Your objective |
Take from the data every line in which the word "migrate" is found.

Material for this exercise |
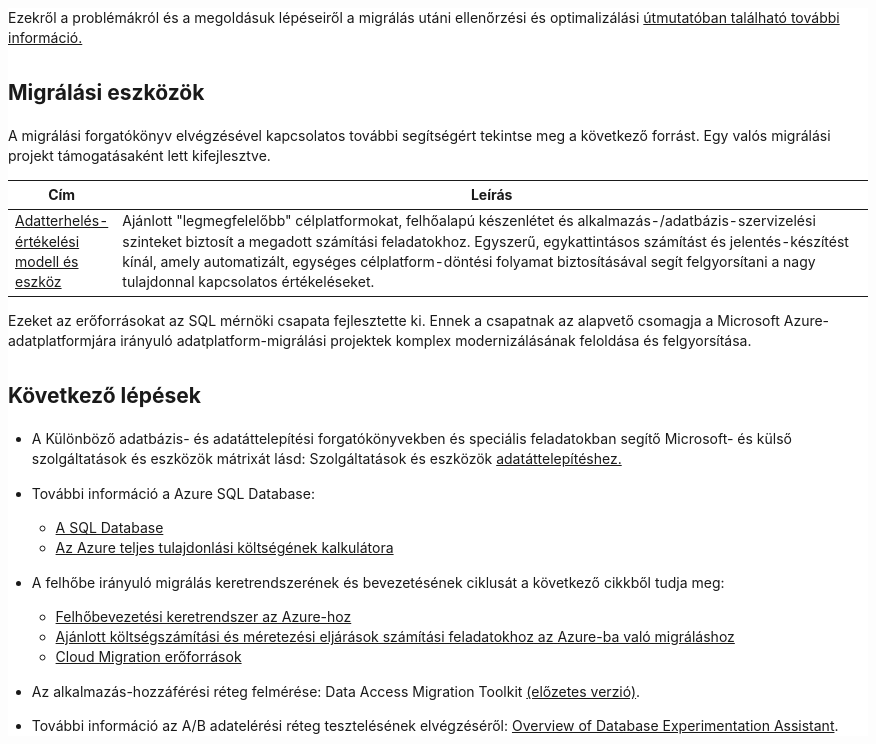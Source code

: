 Ezekről a problémákról és a megoldásuk lépéseiről a migrálás utáni ellenőrzési és optimalizálási [útmutatóban található további információ.](/sql/relational-databases/post-migration-validation-and-optimization-guide)

## <a name="migration-assets"></a>Migrálási eszközök 

A migrálási forgatókönyv elvégzésével kapcsolatos további segítségért tekintse meg a következő forrást. Egy valós migrálási projekt támogatásaként lett kifejlesztve.

| Cím | Leírás |
| --- | --- |
| [Adatterhelés-értékelési modell és eszköz](https://github.com/Microsoft/DataMigrationTeam/tree/master/Data%20Workload%20Assessment%20Model%20and%20Tool) | Ajánlott "legmegfelelőbb" célplatformokat, felhőalapú készenlétet és alkalmazás-/adatbázis-szervizelési szinteket biztosít a megadott számítási feladatokhoz. Egyszerű, egykattintásos számítást és jelentés-készítést kínál, amely automatizált, egységes célplatform-döntési folyamat biztosításával segít felgyorsítani a nagy tulajdonnal kapcsolatos értékeléseket. |

Ezeket az erőforrásokat az SQL mérnöki csapata fejlesztette ki. Ennek a csapatnak az alapvető csomagja a Microsoft Azure-adatplatformjára irányuló adatplatform-migrálási projektek komplex modernizálásának feloldása és felgyorsítása.

## <a name="next-steps"></a>Következő lépések

- A Különböző adatbázis- és adatáttelepítési forgatókönyvekben és speciális feladatokban segítő Microsoft- és külső szolgáltatások és eszközök mátrixát lásd: Szolgáltatások és eszközök [adatáttelepítéshez.](../../../dms/dms-tools-matrix.md)

- További információ a Azure SQL Database:
   - [A SQL Database](../../database/sql-database-paas-overview.md)
   - [Az Azure teljes tulajdonlási költségének kalkulátora](https://azure.microsoft.com/pricing/tco/calculator/) 


- A felhőbe irányuló migrálás keretrendszerének és bevezetésének ciklusát a következő cikkből tudja meg:
   -  [Felhőbevezetési keretrendszer az Azure-hoz](/azure/cloud-adoption-framework/migrate/azure-best-practices/contoso-migration-scale)
   -  [Ajánlott költségszámítási és méretezési eljárások számítási feladatokhoz az Azure-ba való migráláshoz](/azure/cloud-adoption-framework/migrate/azure-best-practices/migrate-best-practices-costs) 
   -  [Cloud Migration erőforrások](https://azure.microsoft.com/migration/resources)


- Az alkalmazás-hozzáférési réteg felmérése: Data Access Migration Toolkit [(előzetes verzió)](https://marketplace.visualstudio.com/items?itemName=ms-databasemigration.data-access-migration-toolkit).
- További információ az A/B adatelérési réteg tesztelésének elvégzéséről: [Overview of Database Experimentation Assistant](/sql/dea/database-experimentation-assistant-overview).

Reply |
   -  [Felhőbevezetési keretrendszer az Azure-hoz](/azure/cloud-adoption-framework/migrate/azure-best-practices/contoso-migration-scale)
   -  [Ajánlott költségszámítási és méretezési eljárások számítási feladatokhoz az Azure-ba való migráláshoz](/azure/cloud-adoption-framework/migrate/azure-best-practices/migrate-best-practices-costs) 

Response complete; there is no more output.